Entomological surveillance using DNA barcoding identify presence of Lutzomyia verrucarum sandfly in leishmaniasis endemic community in Mexico

• Published in: Genome Vol. 60; no. 11; p. 903
• Main Authors: Adeniran, Adebiyi A, Gonzalez-Roldan, Jesus F, Fernandez-Santos, Nadia A, Trevino-Garza, Nancy, Correa-Morales, Fabian, Huerta-Jimenez, Heron, Mis-Avila, Pedro C, Camara, Raul, Perez, Wilbert, Ortega-Morales, Aldo I, Rodriguez-Perez, Mario A
• Format: Journal Article
• Language: English
• Published: Ottawa NRC Research Press 01.11.2017; Canadian Science Publishing NRC Research Press
• Subjects: Arthropods; Causes of; Communities; Control programs; Deoxyribonucleic acid; Diptera; Disease transmission; Distribution; DNA; DNA barcoding; Ecological monitoring; Ecological studies; Entomology; Gene sequencing; Genetic aspects; Geographical distribution; Health aspects; Leishmaniasis; Lutzomyia; Mitochondria; Morphology; Phylogenetics; Phylogeny; Species; Surveillance; Vector-borne diseases; Vectors; Mexico
• ISSN: 0831-2796; 1480-3321
• DOI: 10.1139/gen-2017-0178

Background: Continuous endemicity and re-emergence of vectorborne diseases in Mexico have called for a new approach to vector control programs including regular surveillance.

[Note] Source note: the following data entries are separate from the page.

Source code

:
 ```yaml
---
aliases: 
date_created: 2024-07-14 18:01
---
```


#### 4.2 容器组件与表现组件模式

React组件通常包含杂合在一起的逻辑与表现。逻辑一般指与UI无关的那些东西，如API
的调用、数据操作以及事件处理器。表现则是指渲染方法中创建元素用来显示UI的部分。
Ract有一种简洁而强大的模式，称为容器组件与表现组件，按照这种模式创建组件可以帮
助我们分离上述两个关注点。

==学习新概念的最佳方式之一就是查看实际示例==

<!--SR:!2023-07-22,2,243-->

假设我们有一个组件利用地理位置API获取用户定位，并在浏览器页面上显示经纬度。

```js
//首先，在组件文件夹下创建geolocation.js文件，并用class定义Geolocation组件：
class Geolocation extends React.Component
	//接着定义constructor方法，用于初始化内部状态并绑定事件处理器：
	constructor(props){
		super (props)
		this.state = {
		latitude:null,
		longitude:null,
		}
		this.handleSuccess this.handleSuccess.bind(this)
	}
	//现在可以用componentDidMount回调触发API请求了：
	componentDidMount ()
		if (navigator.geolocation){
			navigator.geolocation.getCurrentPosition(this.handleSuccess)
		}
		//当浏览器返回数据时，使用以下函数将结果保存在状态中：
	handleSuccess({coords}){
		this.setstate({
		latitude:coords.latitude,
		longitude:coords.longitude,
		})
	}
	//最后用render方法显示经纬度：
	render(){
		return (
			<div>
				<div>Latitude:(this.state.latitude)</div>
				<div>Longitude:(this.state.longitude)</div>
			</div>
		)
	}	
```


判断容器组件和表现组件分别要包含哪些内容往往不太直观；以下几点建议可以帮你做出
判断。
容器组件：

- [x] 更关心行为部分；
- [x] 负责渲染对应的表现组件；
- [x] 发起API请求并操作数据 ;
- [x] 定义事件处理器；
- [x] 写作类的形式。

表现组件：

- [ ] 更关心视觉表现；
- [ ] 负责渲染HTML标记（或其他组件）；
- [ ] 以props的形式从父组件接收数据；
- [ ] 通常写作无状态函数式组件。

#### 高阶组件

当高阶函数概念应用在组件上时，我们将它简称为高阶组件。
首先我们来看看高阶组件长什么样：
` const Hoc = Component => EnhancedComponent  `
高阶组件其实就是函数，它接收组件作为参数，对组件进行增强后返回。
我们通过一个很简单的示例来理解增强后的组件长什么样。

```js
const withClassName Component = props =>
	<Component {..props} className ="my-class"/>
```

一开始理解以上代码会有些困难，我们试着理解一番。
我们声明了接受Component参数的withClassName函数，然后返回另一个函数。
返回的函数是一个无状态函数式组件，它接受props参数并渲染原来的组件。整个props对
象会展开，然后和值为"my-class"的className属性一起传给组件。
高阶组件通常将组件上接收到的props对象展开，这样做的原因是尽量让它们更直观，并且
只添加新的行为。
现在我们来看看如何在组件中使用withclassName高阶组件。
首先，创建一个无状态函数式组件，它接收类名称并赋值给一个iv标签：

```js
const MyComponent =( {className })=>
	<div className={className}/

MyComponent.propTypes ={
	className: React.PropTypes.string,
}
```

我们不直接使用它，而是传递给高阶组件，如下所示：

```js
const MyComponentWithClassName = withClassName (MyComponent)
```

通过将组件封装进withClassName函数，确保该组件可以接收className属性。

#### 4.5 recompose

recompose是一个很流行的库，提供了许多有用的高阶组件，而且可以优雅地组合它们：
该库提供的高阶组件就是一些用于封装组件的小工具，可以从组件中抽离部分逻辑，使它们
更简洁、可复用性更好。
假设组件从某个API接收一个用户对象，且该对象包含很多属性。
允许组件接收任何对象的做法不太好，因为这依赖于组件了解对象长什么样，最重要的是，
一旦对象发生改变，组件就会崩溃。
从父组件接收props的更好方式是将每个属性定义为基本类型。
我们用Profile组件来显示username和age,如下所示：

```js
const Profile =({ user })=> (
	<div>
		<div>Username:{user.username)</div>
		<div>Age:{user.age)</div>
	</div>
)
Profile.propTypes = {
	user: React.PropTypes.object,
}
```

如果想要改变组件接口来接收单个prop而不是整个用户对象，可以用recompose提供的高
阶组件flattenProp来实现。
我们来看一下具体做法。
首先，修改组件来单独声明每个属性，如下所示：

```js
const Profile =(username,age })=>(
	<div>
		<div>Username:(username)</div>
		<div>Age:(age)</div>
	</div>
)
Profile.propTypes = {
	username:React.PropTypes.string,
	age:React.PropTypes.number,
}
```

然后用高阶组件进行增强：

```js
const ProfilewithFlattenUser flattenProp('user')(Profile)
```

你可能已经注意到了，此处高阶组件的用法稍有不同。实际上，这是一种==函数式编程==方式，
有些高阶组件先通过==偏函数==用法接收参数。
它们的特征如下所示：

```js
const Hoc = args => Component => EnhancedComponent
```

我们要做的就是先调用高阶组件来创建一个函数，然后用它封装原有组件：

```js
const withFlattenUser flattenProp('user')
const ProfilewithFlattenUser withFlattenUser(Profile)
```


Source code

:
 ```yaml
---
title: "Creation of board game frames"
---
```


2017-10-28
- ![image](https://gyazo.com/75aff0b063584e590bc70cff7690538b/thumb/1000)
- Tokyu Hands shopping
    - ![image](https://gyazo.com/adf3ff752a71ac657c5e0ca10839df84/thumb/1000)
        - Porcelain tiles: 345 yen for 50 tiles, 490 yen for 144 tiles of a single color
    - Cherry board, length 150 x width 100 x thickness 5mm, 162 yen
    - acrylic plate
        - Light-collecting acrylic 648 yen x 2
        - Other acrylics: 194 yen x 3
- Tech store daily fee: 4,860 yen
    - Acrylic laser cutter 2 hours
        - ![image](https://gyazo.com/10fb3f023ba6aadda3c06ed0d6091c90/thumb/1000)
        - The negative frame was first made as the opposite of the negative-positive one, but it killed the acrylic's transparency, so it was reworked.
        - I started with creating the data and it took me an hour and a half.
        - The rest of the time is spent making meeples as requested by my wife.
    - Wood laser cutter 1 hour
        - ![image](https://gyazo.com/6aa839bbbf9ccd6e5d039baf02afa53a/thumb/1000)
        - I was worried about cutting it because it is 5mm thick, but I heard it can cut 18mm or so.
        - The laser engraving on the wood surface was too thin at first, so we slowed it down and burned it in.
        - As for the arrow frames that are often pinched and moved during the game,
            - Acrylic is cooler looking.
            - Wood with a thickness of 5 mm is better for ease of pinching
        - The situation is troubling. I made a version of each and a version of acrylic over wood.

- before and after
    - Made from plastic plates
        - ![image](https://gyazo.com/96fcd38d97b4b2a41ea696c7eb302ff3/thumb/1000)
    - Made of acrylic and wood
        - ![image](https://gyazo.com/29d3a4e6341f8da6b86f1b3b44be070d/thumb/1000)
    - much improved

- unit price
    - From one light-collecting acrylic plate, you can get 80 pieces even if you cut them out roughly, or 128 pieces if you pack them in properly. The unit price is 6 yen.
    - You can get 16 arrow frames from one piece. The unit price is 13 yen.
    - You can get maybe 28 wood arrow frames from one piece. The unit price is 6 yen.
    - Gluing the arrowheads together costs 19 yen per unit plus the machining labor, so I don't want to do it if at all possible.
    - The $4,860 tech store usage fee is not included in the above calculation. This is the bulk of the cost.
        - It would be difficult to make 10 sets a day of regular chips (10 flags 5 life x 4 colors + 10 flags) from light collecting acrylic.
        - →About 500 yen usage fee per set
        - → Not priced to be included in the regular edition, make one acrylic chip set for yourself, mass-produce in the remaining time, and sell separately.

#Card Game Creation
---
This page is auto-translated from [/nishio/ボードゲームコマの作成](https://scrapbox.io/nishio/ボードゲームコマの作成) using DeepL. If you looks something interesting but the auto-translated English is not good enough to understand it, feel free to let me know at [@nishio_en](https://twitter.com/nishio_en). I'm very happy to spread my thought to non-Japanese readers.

Correct and accurate identification of vectors is essential for a successful surveillance program. This study uses DNA barcoding under the Mexican Barcode of Life (MexBol) project to improve vector surveillance and accurately delineate arthropod vector diversities including sandfly for leishmaniasis control in Mexico. In October and November 2016, sandflies were collected from different regions in Quintana Roo, Mexico, where leishmaniasis is endemic, using CDC light and Shannon traps. This project formed part of the health ministry surveillance program. Results: Samples collected were sorted by sex, and female samples were pooled for PCR for pathogen examination. Thirty-three (33) male samples were morphologically identified as two species with Lutzomyia cruciata (28, 84.8%) and Lutzomyia deleoni (5, 15.2%). However, molecular identification using a 658-bp fragment of the mitochondrial cytochrome oxidase subunit 1 (COI) gene revealed previously identified L. deleoni to be L. verrucarum with a 90%-93% identity match on NCBI Basic Local Alignment Search Tool, with the species described from Peru. Phylogenetic analysis using neighbour-joining (NJ) also showed these species to cluster 100% with L. verrucarum that were isolated from a leishmaniasis endemic community in Peru. Significance: Further sample collections are planned at the geographical location where these species were collected previously to confirm the species identification. The role of exotic L. verrucarum on local transmission of leishmaniasis is currently unknown as this species has not been previously reported in Mexico. However, this species is actively involved in transmission in Peru, thus calling for the need of a detailed ecological study to fully understand the role of this species in the transmission dynamics of leishmaniasis in Mexico.